**EXTRACTED INFORMATION**
╔══

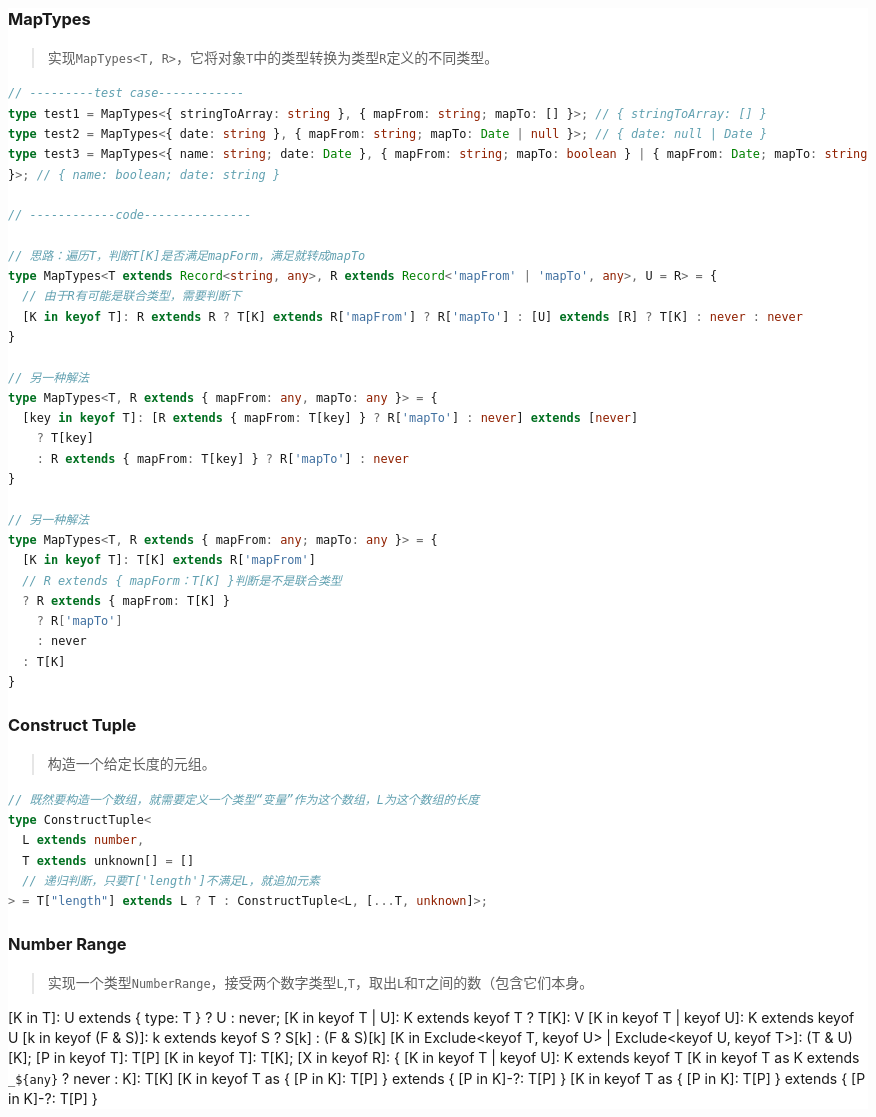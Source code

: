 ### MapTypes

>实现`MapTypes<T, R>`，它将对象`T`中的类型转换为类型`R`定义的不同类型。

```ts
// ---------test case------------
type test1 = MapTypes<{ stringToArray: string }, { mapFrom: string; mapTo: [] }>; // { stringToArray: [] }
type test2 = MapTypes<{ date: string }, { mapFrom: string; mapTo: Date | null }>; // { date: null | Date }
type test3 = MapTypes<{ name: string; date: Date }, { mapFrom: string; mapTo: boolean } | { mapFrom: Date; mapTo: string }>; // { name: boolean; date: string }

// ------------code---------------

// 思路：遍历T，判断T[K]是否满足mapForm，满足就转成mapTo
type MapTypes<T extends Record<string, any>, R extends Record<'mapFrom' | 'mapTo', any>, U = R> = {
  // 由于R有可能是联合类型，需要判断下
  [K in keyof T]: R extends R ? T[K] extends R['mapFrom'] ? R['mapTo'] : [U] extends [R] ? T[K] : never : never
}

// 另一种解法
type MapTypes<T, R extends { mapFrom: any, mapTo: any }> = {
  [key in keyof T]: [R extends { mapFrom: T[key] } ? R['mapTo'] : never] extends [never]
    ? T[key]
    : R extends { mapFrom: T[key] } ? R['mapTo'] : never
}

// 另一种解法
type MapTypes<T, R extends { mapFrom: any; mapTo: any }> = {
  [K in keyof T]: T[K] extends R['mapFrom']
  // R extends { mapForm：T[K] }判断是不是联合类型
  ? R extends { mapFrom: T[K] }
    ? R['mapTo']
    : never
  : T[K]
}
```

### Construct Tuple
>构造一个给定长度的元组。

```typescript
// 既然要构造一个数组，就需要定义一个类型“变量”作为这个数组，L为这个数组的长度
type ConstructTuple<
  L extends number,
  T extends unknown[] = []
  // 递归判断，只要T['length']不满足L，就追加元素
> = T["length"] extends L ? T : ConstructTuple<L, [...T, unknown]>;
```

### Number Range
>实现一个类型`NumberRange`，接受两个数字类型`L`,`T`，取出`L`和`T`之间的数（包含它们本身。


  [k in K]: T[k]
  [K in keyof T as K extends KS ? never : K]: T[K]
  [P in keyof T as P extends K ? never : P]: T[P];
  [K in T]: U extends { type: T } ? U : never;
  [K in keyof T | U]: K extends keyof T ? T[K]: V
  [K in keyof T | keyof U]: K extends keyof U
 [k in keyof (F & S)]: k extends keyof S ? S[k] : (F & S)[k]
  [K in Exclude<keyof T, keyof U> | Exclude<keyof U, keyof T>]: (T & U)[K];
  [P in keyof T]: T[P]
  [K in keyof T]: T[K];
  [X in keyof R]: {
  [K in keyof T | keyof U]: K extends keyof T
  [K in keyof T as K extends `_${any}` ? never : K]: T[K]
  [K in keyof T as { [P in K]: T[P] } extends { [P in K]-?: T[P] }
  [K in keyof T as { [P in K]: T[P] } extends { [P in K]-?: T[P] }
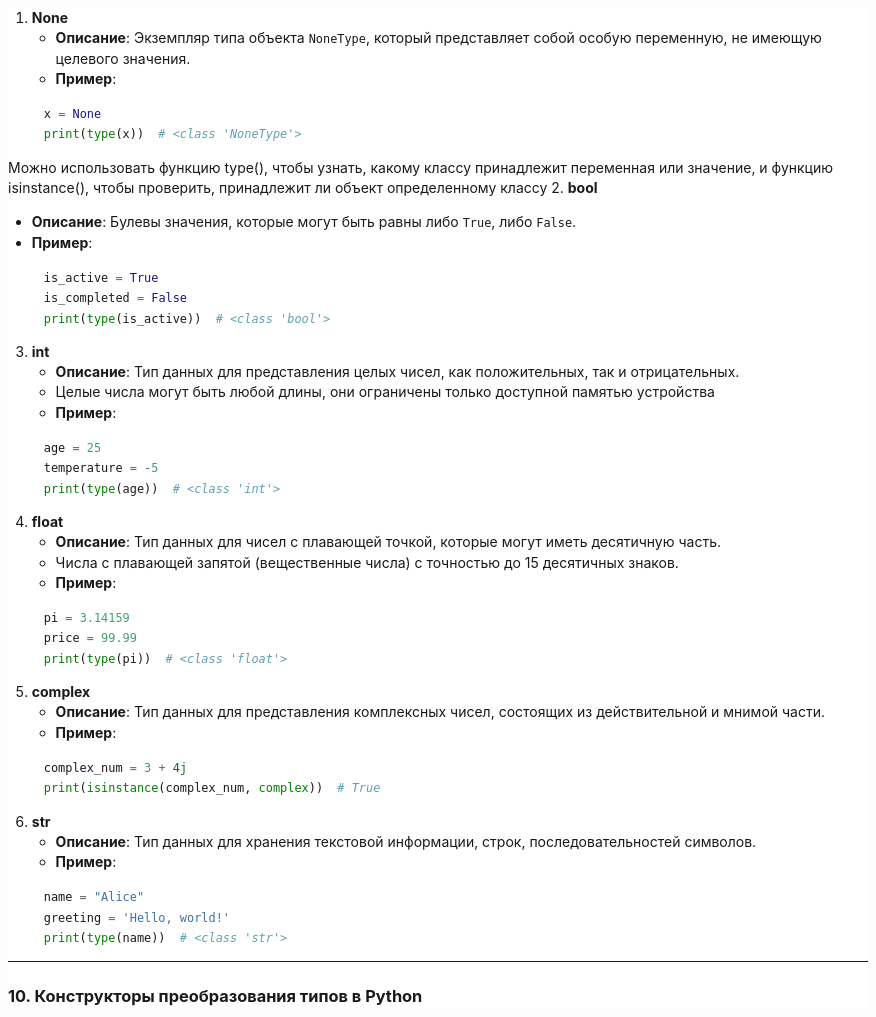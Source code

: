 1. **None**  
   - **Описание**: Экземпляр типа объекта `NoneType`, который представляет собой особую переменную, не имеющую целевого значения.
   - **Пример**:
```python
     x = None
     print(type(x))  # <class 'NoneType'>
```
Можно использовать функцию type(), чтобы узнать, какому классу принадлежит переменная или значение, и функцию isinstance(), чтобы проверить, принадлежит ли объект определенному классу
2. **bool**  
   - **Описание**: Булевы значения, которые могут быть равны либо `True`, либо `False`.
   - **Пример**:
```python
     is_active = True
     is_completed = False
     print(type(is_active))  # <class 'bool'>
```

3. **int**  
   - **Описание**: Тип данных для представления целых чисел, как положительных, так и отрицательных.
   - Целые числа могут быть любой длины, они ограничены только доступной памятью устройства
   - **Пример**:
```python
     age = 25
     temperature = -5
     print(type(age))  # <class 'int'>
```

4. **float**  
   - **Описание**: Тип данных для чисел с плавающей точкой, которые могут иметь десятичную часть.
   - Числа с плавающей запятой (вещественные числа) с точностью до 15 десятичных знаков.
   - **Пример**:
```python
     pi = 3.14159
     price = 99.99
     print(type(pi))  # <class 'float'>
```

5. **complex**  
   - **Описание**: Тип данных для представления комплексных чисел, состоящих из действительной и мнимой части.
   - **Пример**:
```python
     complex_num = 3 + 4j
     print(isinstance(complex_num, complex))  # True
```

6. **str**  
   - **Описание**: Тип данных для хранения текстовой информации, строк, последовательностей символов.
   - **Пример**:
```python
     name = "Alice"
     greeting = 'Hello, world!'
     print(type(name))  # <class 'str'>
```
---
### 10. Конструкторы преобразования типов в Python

╚══

**PROMPT**
Show all lines from the entries that hold "числа".

**SOLVED EXERCISE**
   - Целые числа могут быть любой длины, они ограничены только доступной памятью устройства
   - Числа с плавающей запятой (вещественные числа) с точностью до 15 десятичных знаков.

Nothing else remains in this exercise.